Note: You should only enable one attention backend.

LoRA Optimizations

Leverages optimized kernels to accelerate LoRA training and reduce memory usage.

Memory Optimizations

These techniques help you fit larger models or use bigger batch sizes on your existing hardware.

Parameter Efficient Finetuning (LoRA & QLoRA)

Drastically reduces memory by training a small set of “adapter” parameters instead of the full model. This is the most common and effective memory-saving technique.

Gradient Checkpointing & Activation Offloading

These techniques save VRAM by changing how activations are handled.

  • Gradient Checkpointing: re-computes activations during the backward pass, trading compute time for VRAM.
  • Activation Offloading: moves activations to CPU RAM or disk, trading I/O overhead for VRAM.
  • Learn more: Gradient Checkpointing and Offloading Docs

Cut Cross Entropy (CCE)

Reduces VRAM usage by using an optimized cross-entropy loss calculation.

Liger Kernels

Provides efficient Triton kernels to improve training speed and reduce memory usage.

Long Context Models

Techniques to train models on sequences longer than their original context window.

RoPE Scaling

Extends a model’s context window by interpolating its Rotary Position Embeddings.

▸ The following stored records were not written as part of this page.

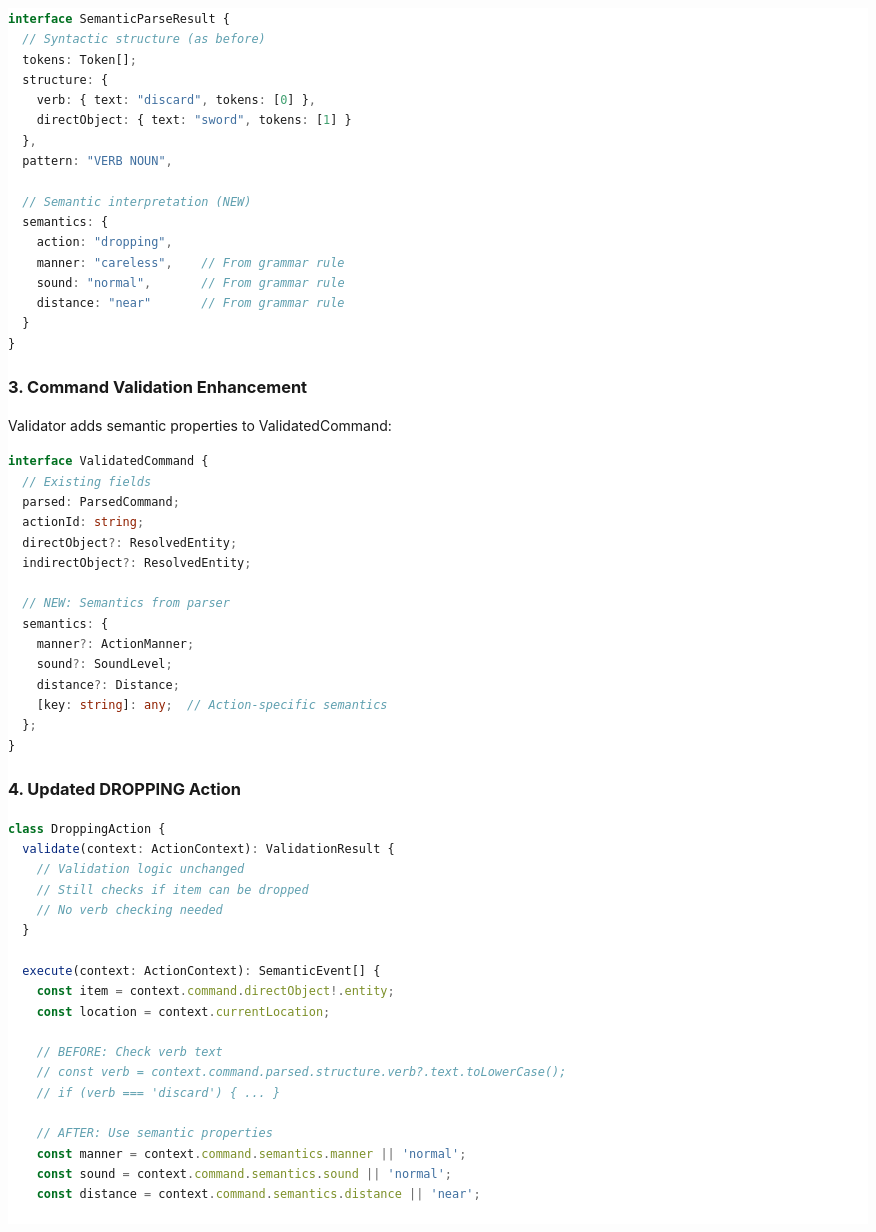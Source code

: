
 ```typescript
interface SemanticParseResult {
  // Syntactic structure (as before)
  tokens: Token[];
  structure: {
    verb: { text: "discard", tokens: [0] },
    directObject: { text: "sword", tokens: [1] }
  },
  pattern: "VERB NOUN",
  
  // Semantic interpretation (NEW)
  semantics: {
    action: "dropping",
    manner: "careless",    // From grammar rule
    sound: "normal",       // From grammar rule
    distance: "near"       // From grammar rule
  }
}
```

### 3. Command Validation Enhancement

Validator adds semantic properties to ValidatedCommand:

```typescript
interface ValidatedCommand {
  // Existing fields
  parsed: ParsedCommand;
  actionId: string;
  directObject?: ResolvedEntity;
  indirectObject?: ResolvedEntity;
  
  // NEW: Semantics from parser
  semantics: {
    manner?: ActionManner;
    sound?: SoundLevel;
    distance?: Distance;
    [key: string]: any;  // Action-specific semantics
  };
}
```

### 4. Updated DROPPING Action

```typescript
class DroppingAction {
  validate(context: ActionContext): ValidationResult {
    // Validation logic unchanged
    // Still checks if item can be dropped
    // No verb checking needed
  }
  
  execute(context: ActionContext): SemanticEvent[] {
    const item = context.command.directObject!.entity;
    const location = context.currentLocation;
    
    // BEFORE: Check verb text
    // const verb = context.command.parsed.structure.verb?.text.toLowerCase();
    // if (verb === 'discard') { ... }
    
    // AFTER: Use semantic properties
    const manner = context.command.semantics.manner || 'normal';
    const sound = context.command.semantics.sound || 'normal';
    const distance = context.command.semantics.distance || 'near';
    
```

  • Config: Pass the rope_scaling config under the overrides_of_model_config:. To learn how to set RoPE, check the respective model config.

Sequence Parallelism

Splits long sequences across multiple GPUs, enabling training with sequence lengths that would not fit on a single device.

Artic Long Sequence Training (ALST)

ALST is a recipe that combines several techniques to train long-context models efficiently. It typically involves:

  • TiledMLP to reduce memory usage in MLP layers.

  • Tiled Loss functions (like CCE.

  • Activation Offloading to CPU.

  • Example: ALST Example Configuration

Large Models (Distributed Training)

To train models that don’t fit on a single GPU, you’ll need to use a distributed training strategy like FSDP or DeepSpeed. These frameworks shard the model weights, gradients, and optimizer states across multiple GPUs and nodes.

N-D Parallelism (Beta)

For advanced scaling, Axolotl allows you to compose different parallelism techniques (e.g., Data, Tensor, Sequence Parallelism). This is a powerful approach to train an extremely large model by overcoming multiple bottlenecks at once.

Quantization

Techniques to reduce the precision of model weights for memory savings.

4-bit Training (QLoRA)

The recommended approach for quantization-based training. It loads the base model in 4-bit using bitsandbytes and then trains QLoRA adapters. See Adapter Finetuning for details.

FP8 Training

Enables training with 8-bit floating point precision on supported hardware (e.g., NVIDIA Hopper series GPUs) for significant speed and memory gains.

Quantization Aware Training (QAT)

Simulates quantization effects during training, helping the model adapt and potentially improving the final accuracy of the quantized model.

GPTQ

Allows you to finetune LoRA adapters on top of a model that has already been quantized using the GPTQ method.